Demo-ICL: In-Context Learning for Procedural Video Knowledge Acquisition

Yuhao Dong^1*, Shulin Tian^1*, Shuai Liu¹, Shuangrui Ding^2,3, Yuhang Zang², Xiaoyi Dong², Yuhang Cao², Jiaqi Wang², Ziwei Liu¹

¹S-Lab, Nanyang Technological University ²Shanghai AI Lab ³CUHK-MMLab

*Equal contribution

📢 News

[2026-02-09] 🚀 We release Demo-ICL!

📖 Introduction

Demo-ICL explores a challenging new frontier: Demo-driven Video In-Context Learning.

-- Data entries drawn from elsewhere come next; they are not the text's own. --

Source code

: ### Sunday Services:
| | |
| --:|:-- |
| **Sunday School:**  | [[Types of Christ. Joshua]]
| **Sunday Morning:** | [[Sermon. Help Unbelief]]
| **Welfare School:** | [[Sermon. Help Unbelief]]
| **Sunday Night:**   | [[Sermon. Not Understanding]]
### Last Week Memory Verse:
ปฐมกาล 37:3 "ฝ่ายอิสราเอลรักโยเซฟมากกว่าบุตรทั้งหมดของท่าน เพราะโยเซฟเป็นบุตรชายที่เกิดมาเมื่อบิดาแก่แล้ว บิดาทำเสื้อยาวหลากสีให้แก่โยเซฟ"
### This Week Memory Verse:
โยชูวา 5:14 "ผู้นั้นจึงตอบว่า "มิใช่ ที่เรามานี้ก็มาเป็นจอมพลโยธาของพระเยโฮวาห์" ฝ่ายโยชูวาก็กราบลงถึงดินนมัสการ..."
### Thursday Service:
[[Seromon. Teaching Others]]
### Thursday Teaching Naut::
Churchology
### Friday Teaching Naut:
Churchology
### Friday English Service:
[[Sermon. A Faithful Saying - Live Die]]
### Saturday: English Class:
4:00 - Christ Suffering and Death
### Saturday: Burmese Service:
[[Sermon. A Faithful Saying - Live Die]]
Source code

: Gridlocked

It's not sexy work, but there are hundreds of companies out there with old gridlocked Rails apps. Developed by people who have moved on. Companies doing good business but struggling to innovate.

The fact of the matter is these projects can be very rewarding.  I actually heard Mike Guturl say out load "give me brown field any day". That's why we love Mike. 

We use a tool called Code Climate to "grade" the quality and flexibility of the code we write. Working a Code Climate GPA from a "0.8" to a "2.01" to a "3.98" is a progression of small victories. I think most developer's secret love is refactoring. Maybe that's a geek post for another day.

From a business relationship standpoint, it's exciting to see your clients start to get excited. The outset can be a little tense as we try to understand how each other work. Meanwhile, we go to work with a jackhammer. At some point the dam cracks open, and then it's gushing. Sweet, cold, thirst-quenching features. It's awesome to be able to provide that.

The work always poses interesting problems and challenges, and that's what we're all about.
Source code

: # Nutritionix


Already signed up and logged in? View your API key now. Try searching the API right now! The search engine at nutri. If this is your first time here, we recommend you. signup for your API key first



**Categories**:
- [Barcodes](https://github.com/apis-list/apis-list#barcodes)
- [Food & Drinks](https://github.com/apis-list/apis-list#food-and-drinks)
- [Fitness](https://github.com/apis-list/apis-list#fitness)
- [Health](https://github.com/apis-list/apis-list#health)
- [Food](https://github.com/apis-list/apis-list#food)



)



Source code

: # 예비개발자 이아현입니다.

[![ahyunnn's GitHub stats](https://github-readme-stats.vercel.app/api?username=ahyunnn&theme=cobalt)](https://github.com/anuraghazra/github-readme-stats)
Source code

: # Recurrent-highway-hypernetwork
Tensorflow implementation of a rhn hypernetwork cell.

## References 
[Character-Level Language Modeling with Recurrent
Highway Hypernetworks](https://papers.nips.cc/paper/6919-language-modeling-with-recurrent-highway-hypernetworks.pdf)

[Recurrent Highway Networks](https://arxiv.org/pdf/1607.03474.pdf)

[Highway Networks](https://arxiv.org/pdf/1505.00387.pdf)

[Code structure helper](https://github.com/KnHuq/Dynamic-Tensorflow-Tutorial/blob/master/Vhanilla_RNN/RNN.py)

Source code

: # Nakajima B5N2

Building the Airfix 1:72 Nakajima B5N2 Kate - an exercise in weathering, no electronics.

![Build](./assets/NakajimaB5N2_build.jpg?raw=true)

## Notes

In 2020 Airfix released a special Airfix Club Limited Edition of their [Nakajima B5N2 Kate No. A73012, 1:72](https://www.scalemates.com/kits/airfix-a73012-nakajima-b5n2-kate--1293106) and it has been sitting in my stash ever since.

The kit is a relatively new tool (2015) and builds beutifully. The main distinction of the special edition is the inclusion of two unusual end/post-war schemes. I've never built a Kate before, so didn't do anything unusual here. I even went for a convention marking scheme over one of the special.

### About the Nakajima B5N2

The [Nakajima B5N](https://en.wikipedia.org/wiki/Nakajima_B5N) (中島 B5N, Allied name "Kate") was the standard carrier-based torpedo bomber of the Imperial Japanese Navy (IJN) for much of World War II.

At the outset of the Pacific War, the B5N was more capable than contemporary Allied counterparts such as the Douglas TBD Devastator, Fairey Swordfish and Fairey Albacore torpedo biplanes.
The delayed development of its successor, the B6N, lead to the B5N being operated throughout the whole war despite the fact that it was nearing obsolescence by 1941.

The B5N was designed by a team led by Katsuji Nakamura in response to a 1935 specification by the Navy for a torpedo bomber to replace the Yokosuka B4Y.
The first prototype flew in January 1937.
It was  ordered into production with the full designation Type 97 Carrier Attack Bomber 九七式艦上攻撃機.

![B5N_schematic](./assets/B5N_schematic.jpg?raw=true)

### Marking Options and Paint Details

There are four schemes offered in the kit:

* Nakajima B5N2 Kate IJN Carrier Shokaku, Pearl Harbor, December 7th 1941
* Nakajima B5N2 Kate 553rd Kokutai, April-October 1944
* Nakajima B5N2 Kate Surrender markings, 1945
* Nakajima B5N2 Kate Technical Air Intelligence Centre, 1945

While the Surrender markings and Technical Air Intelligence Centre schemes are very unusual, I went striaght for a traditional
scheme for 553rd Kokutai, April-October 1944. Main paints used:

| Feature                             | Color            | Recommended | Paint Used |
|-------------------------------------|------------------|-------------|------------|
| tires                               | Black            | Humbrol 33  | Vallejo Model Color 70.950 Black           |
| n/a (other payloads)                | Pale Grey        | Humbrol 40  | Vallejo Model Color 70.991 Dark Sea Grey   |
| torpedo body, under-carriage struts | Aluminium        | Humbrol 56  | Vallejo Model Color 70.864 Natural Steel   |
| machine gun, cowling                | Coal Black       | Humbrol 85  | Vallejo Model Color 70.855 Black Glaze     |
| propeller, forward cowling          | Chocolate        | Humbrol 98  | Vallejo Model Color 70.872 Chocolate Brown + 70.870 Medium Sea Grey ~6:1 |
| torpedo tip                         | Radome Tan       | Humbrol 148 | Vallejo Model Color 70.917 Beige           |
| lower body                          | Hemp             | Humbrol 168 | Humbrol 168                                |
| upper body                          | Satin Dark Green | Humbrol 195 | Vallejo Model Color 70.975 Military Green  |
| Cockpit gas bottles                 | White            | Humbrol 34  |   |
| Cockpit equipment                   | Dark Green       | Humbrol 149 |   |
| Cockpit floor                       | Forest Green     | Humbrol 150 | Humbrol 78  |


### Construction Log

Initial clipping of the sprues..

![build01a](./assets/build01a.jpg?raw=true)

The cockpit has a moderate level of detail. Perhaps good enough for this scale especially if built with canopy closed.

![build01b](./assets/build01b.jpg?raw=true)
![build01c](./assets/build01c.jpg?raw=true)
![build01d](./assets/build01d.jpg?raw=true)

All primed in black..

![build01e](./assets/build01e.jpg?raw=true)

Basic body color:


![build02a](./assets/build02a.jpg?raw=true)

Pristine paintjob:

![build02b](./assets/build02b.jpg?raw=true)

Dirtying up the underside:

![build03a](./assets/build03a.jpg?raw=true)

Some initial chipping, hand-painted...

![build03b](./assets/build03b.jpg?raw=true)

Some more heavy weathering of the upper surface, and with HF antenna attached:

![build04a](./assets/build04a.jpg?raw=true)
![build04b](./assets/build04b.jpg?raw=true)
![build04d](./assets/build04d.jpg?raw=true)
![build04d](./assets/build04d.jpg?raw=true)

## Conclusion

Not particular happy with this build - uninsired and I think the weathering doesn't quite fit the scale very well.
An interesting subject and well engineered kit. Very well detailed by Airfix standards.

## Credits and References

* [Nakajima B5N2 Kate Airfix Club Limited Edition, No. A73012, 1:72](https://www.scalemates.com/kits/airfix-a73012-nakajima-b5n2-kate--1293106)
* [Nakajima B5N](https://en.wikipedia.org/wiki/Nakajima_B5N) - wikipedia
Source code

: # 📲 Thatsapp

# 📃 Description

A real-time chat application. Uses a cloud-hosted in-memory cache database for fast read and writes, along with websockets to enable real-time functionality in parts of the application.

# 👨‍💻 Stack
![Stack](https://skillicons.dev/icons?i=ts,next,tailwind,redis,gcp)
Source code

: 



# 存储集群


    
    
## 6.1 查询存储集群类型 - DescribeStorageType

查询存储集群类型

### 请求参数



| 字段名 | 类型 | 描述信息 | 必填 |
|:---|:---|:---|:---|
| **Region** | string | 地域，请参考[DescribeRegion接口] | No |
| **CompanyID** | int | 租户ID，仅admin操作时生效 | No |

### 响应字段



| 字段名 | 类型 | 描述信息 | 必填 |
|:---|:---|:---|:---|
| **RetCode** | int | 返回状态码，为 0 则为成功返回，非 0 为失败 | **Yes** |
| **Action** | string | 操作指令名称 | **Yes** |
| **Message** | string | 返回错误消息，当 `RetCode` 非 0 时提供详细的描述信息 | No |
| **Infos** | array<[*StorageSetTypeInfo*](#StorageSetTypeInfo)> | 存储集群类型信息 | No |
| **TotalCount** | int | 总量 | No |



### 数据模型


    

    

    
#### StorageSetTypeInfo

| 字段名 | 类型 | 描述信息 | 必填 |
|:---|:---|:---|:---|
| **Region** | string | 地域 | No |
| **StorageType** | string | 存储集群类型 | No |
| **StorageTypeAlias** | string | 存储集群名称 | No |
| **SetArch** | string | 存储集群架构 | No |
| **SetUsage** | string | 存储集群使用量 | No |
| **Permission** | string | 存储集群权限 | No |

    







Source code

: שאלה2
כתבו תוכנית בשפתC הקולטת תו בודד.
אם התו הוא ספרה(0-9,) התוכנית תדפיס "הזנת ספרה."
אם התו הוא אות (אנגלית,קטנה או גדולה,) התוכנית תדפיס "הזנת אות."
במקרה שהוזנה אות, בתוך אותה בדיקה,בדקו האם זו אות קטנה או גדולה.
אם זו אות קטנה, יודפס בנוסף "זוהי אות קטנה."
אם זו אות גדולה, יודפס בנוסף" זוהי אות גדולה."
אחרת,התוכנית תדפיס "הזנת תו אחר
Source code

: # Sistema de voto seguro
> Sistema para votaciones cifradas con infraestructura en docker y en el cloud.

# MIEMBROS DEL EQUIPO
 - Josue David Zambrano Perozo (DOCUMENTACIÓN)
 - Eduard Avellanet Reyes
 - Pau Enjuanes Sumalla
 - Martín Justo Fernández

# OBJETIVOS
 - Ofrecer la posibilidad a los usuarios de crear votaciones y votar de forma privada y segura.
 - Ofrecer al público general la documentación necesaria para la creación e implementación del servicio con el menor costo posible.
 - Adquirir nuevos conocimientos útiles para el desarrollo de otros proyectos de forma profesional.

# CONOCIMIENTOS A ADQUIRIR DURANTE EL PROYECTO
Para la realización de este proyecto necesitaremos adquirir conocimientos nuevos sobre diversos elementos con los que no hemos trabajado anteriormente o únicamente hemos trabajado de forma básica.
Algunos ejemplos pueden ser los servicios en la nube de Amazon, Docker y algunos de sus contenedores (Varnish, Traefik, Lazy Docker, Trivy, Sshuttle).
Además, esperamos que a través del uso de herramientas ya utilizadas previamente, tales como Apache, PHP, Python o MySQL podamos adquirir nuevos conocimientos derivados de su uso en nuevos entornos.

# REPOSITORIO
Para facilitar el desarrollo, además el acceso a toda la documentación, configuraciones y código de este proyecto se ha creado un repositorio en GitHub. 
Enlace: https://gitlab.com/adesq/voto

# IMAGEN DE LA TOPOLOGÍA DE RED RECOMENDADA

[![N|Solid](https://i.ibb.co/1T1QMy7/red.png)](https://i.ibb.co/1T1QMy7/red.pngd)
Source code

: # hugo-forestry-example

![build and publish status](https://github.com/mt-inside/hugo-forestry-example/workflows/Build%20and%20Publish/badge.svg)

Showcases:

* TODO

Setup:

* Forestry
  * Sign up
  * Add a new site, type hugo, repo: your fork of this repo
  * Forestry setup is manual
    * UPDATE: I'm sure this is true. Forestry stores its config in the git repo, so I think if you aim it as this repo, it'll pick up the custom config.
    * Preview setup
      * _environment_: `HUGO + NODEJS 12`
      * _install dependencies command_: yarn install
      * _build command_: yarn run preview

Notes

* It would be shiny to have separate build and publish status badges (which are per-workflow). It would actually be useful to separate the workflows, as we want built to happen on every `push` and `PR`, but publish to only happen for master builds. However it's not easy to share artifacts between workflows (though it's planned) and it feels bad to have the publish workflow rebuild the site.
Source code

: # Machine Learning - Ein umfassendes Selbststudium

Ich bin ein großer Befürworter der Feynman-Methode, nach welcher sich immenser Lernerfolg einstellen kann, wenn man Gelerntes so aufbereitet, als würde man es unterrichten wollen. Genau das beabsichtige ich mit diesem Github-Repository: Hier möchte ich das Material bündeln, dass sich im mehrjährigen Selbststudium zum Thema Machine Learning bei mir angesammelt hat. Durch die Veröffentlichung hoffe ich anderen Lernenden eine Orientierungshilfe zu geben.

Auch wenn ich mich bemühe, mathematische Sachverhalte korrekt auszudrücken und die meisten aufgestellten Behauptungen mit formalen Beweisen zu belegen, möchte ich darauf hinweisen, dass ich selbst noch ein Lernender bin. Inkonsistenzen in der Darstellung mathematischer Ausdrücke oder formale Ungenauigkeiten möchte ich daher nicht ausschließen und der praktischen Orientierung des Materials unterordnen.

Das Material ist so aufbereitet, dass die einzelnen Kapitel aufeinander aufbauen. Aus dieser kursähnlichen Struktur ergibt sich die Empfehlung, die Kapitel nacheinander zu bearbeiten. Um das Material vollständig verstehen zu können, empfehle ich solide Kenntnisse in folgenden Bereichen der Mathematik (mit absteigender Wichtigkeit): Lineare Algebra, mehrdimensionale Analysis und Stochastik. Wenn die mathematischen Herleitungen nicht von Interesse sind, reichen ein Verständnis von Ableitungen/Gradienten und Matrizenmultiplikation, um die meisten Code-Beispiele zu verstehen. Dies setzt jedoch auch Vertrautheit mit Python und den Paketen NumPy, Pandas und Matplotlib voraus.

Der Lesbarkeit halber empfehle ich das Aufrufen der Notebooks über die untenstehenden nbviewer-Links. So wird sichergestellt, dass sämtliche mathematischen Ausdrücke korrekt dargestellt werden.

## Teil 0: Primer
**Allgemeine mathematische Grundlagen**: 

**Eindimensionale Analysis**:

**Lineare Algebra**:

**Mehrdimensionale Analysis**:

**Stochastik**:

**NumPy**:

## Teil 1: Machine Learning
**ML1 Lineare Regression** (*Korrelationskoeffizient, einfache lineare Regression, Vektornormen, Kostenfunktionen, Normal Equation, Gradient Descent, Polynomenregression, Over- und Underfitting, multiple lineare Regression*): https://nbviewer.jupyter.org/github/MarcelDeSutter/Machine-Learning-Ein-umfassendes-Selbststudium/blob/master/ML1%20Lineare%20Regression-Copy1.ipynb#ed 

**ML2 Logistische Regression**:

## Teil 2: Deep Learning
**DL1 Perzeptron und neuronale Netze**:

While existing benchmarks rely on static, internal knowledge, Demo-ICL evaluates whether Multimodal Large Language Models (MLLMs) can acquire procedural knowledge dynamically from provided demonstrations (text or video) to solve novel tasks.

We introduce:

Demo-ICL-Bench: A benchmark of 1,200 samples derived from HowTo100M instructional videos, requiring models to predict next steps based on context.
Demo-ICL Model (7B): Built on Ola-Video, this model utilizes a novel two-stage training strategy to achieve state-of-the-art performance in utilizing video demonstrations.

⚙️ Tasks & Benchmark

Demo-ICL-Bench consists of three distinct settings designed to test adaptability:

Text-demo ICL (500 samples): The model must retrieve relevant procedure steps from textual instructions to predict the next action in a target video.
Video-demo ICL (500 samples): The model is provided with a reference video of a similar task and must transfer that visual procedural knowledge to the target video.
Demonstration Selection (200 samples): A realistic setting where the model must select from a candidate pool (containing distractors) to find the correct demonstration before solving the task.

🚀 Methodology

Dataset Construction

We construct Demo-ICL-Bench using a coarse-to-fine pipeline on HowTo100M, ensuring high-quality demonstrations:

Data Processing: WhisperX provides precise timestamps, while Qwen2.5-72B summarizes transcripts into structured instructions, filtering irrelevant steps.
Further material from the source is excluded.